INSTRUCTIONS TO FOLLOW ::
Copy each line below in which the string "MartRom" appears.

[Dataset items]

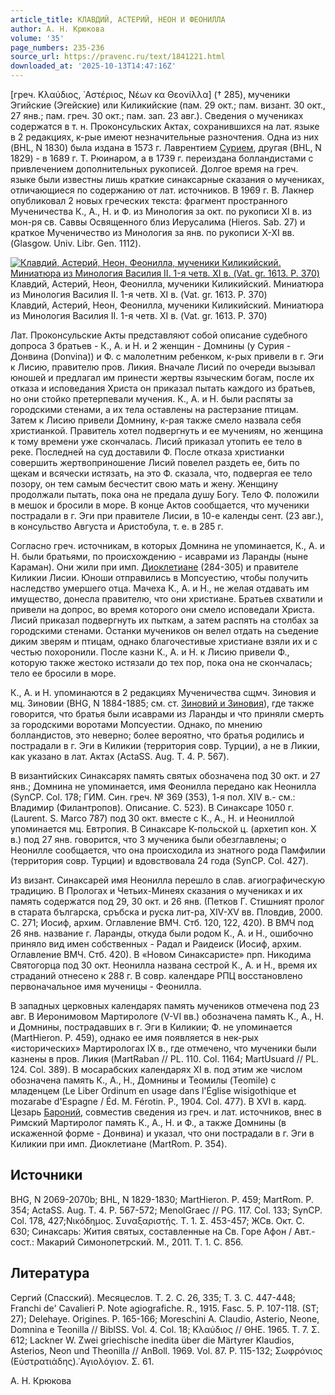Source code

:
 ```yaml
---
article_title: КЛАВДИЙ, АСТЕРИЙ, НЕОН И ФЕОНИЛЛА
author: А. Н. Крюкова
volume: '35'
page_numbers: 235-236
source_url: https://pravenc.ru/text/1841221.html
downloaded_at: '2025-10-13T14:47:16Z'
---
```


[греч. Κλαύδιος, ᾿Αστέριος, Νέων κα Θεονίλλα] († 285), мученики Эгийские (Эгейские) или Киликийские (пам. 29 окт.; пам. визант. 30 окт., 27 янв.; пам. греч. 30 окт.; пам. зап. 23 авг.). Сведения о мучениках содержатся в т. н. Проконсульских Актах, сохранившихся на лат. языке в 2 редакциях, к-рые имеют незначительные разночтения. Одна из них (BHL, N 1830) была издана в 1573 г. Лаврентием [Сурием](https://pravenc.ru/text/Сурием.html), другая (BHL, N 1829) - в 1689 г. Т. Рюинаром, а в 1739 г. переиздана болландистами с привлечением дополнительных рукописей. Долгое время на греч. языке были известны лишь краткие синаксарные сказания о мучениках, отличающиеся по содержанию от лат. источников. В 1969 г. В. Лакнер опубликовал 2 новых греческих текста: фрагмент пространного Мученичества К., А., Н. и Ф. из Минология за окт. по рукописи XI в. из мон-ря св. Саввы Освященного близ Иерусалима (Hieros. Sab. 27) и краткое Мученичество из Минология за янв. по рукописи X-XI вв. (Glasgow. Univ. Libr. Gen. 1112).

[![Клавдий, Астерий, Неон, Феонилла, мученики Киликийский. Миниатюра из Минология Василия II. 1-я четв. XI в. (Vat. gr. 1613. P. 370)](https://pravenc.ru/data/2015/03/18/1234039164/i200.jpg "Кликните для увеличения картинки")](https://pravenc.ru/data/2015/03/18/1234039164/i400.jpg)Клавдий, Астерий, Неон, Феонилла, мученики Киликийский. Миниатюра из Минология Василия II. 1-я четв. XI в. (Vat. gr. 1613. P. 370)  
Клавдий, Астерий, Неон, Феонилла, мученики Киликийский. Миниатюра из Минология Василия II. 1-я четв. XI в. (Vat. gr. 1613. P. 370)

Лат. Проконсульские Акты представляют собой описание судебного допроса 3 братьев - К., А. и Н. и 2 женщин - Домнины (у Сурия - Донвина (Donvina)) и Ф. с малолетним ребенком, к-рых привели в г. Эги к Лисию, правителю пров. Ликия. Вначале Лисий по очереди вызывал юношей и предлагал им принести жертвы языческим богам, после их отказа и исповедания Христа он приказал пытать каждого из братьев, но они стойко претерпевали мучения. К., А. и Н. были распяты за городскими стенами, а их тела оставлены на растерзание птицам. Затем к Лисию привели Домнину, к-рая также смело назвала себя христианкой. Правитель хотел подвергнуть и ее мучениям, но женщина к тому времени уже скончалась. Лисий приказал утопить ее тело в реке. Последней на суд доставили Ф. После отказа христианки совершить жертвоприношение Лисий повелел раздеть ее, бить по щекам и всячески истязать, на это Ф. сказала, что, подвергая ее тело позору, он тем самым бесчестит свою мать и жену. Женщину продолжали пытать, пока она не предала душу Богу. Тело Ф. положили в мешок и бросили в море. В конце Актов сообщается, что мученики пострадали в г. Эги при правителе Лисии, в 10-е календы сент. (23 авг.), в консульство Августа и Аристобула, т. е. в 285 г.

Согласно греч. источникам, в которых Домнина не упоминается, К., А. и Н. были братьями, по происхождению - исаврами из Ларанды (ныне Караман). Они жили при имп. [Диоклетиане](https://pravenc.ru/text/Диоклетиан.html) (284-305) и правителе Киликии Лисии. Юноши отправились в Мопсуестию, чтобы получить наследство умершего отца. Мачеха К., А. и Н., не желая отдавать им имущество, донесла правителю, что они христиане. Братьев схватили и привели на допрос, во время которого они смело исповедали Христа. Лисий приказал подвергнуть их пыткам, а затем распять на столбах за городскими стенами. Останки мучеников он велел отдать на съедение диким зверям и птицам, однако благочестивые христиане взяли их и с честью похоронили. После казни К., А. и Н. к Лисию привели Ф., которую также жестоко истязали до тех пор, пока она не скончалась; тело ее бросили в море.

К., А. и Н. упоминаются в 2 редакциях Мученичества сщмч. Зиновия и мц. Зиновии (BHG, N 1884-1885; см. ст. [Зиновий и Зиновия](<https://pravenc.ru/text/Зиновий и Зиновия.html>)), где также говорится, что братья были исаврами из Ларанды и что приняли смерть за городскими воротами Мопсуестии. Однако, по мнению болландистов, это неверно; более вероятно, что братья родились и пострадали в г. Эги в Киликии (территория совр. Турции), а не в Ликии, как указано в лат. Актах (ActaSS. Aug. T. 4. P. 567).

В византийских Синаксарях память святых обозначена под 30 окт. и 27 янв.; Домнина не упоминается, имя Феонилла передано как Неонилла (SynCP. Col. 178; ГИМ. Син. греч. № 369 (353), 1-я пол. XIV в.- см.: Владимир (Филантропов). Описание. С. 523). В Синаксаре 1050 г. (Laurent. S. Marco 787) под 30 окт. вместе с К., А., Н. и Неониллой упоминается мц. Евтропия. В Синаксаре К-польской ц. (архетип кон. X в.) под 27 янв. говорится, что 3 мученика были обезглавлены; о Неонилле сообщается, что она происходила из знатного рода Памфилии (территория совр. Турции) и вдовствовала 24 года (SynCP. Col. 427).

Из визант. Синаксарей имя Неонилла перешло в слав. агиографическую традицию. В Прологах и Четьих-Минеях сказания о мучениках и их память содержатся под 29, 30 окт. и 26 янв. (Петков Г. Стишният пролог в старата българска, сръбска и руска лит-ра, XIV-XV вв. Пловдив, 2000. С. 271; Иосиф, архим. Оглавление ВМЧ. Стб. 120, 122, 420). В ВМЧ под 26 янв. название г. Ларанды, откуда были родом К., А. и Н., ошибочно приняло вид имен собственных - Радал и Раидеиск (Иосиф, архим. Оглавление ВМЧ. Стб. 420). В «Новом Синаксаристе» прп. Никодима Святогорца под 30 окт. Неонилла названа сестрой К., А. и Н., время их страданий отнесено к 288 г. В совр. календаре РПЦ восстановлено первоначальное имя мученицы - Феонилла.

В западных церковных календарях память мучеников отмечена под 23 авг. В Иеронимовом Мартирологе (V-VI вв.) обозначена память К., А., Н. и Домнины, пострадавших в г. Эги в Киликии; Ф. не упоминается (MartHieron. P. 459), однако ее имя появляется в нек-рых «исторических» Мартирологах IX в., где отмечено, что мученики были казнены в пров. Ликия (MartRaban // PL. 110. Col. 1164; MartUsuard // PL. 124. Col. 389). В мосарабских календарях XI в. под этим же числом обозначена память К., А., Н., Домнины и Теомилы (Teomile) с младенцем (Le Liber Ordinum en usage dans l'Église wisigothique et mozarabe d'Espagne / Éd. M. Férotin. P., 1904. Col. 477). В XVI в. кард. Цезарь [Бароний](https://pravenc.ru/text/БАРОНИЙ.html), совместив сведения из греч. и лат. источников, внес в Римский Мартиролог память К., А., Н. и Ф., а также Домнины (в искаженной форме - Донвина) и указал, что они пострадали в г. Эги в Киликии при имп. Диоклетиане (MartRom. P. 354).

## Источники

BHG, N 2069-2070b; BHL, N 1829-1830; MartHieron. P. 459; MartRom. P. 354; ActaSS. Aug. T. 4. P. 567-572; MenolGraec // PG. 117. Col. 133; SynCP. Col. 178, 427;Νικόδημος. Συναξαριστής. Τ. 1. Σ. 453-457; ЖСв. Окт. С. 630; Синаксарь: Жития святых, составленные на Св. Горе Афон / Авт.-сост.: Макарий Симонопетрский. М., 2011. Т. 1. С. 856.

## Литература

Сергий (Спасский). Месяцеслов. Т. 2. С. 26, 335; Т. 3. С. 447-448; Franchi de' Cavalieri P. Note agiografiche. R., 1915. Fasc. 5. P. 107-118. (ST; 27); Delehaye. Origines. P. 165-166; Moreschini A. Claudio, Asterio, Neone, Domnina e Teonilla // BiblSS. Vol. 4. Col. 18; Κλαύδιος // ΘΗΕ. 1965. Τ. 7. Σ. 612; Lackner W. Zwei griechische inedita über die Märtyrer Klaudios, Asterios, Neon und Theonilla // AnBoll. 1969. Vol. 87. P. 115-132; Σωφρόνιος (Εὐστρατιάδης).῾Αγιολόγιον. Σ. 61.

А. Н. Крюкова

ANSWER BOX ::
В западных церковных календарях память мучеников отмечена под 23 авг. В Иеронимовом Мартирологе (V-VI вв.) обозначена память К., А., Н. и Домнины, пострадавших в г. Эги в Киликии; Ф. не упоминается (MartHieron. P. 459), однако ее имя появляется в нек-рых «исторических» Мартирологах IX в., где отмечено, что мученики были казнены в пров. Ликия (MartRaban // PL. 110. Col. 1164; MartUsuard // PL. 124. Col. 389). В мосарабских календарях XI в. под этим же числом обозначена память К., А., Н., Домнины и Теомилы (Teomile) с младенцем (Le Liber Ordinum en usage dans l'Église wisigothique et mozarabe d'Espagne / Éd. M. Férotin. P., 1904. Col. 477). В XVI в. кард. Цезарь [Бароний](https://pravenc.ru/text/БАРОНИЙ.html), совместив сведения из греч. и лат. источников, внес в Римский Мартиролог память К., А., Н. и Ф., а также Домнины (в искаженной форме - Донвина) и указал, что они пострадали в г. Эги в Киликии при имп. Диоклетиане (MartRom. P. 354).
BHG, N 2069-2070b; BHL, N 1829-1830; MartHieron. P. 459; MartRom. P. 354; ActaSS. Aug. T. 4. P. 567-572; MenolGraec // PG. 117. Col. 133; SynCP. Col. 178, 427;Νικόδημος. Συναξαριστής. Τ. 1. Σ. 453-457; ЖСв. Окт. С. 630; Синаксарь: Жития святых, составленные на Св. Горе Афон / Авт.-сост.: Макарий Симонопетрский. М., 2011. Т. 1. С. 856.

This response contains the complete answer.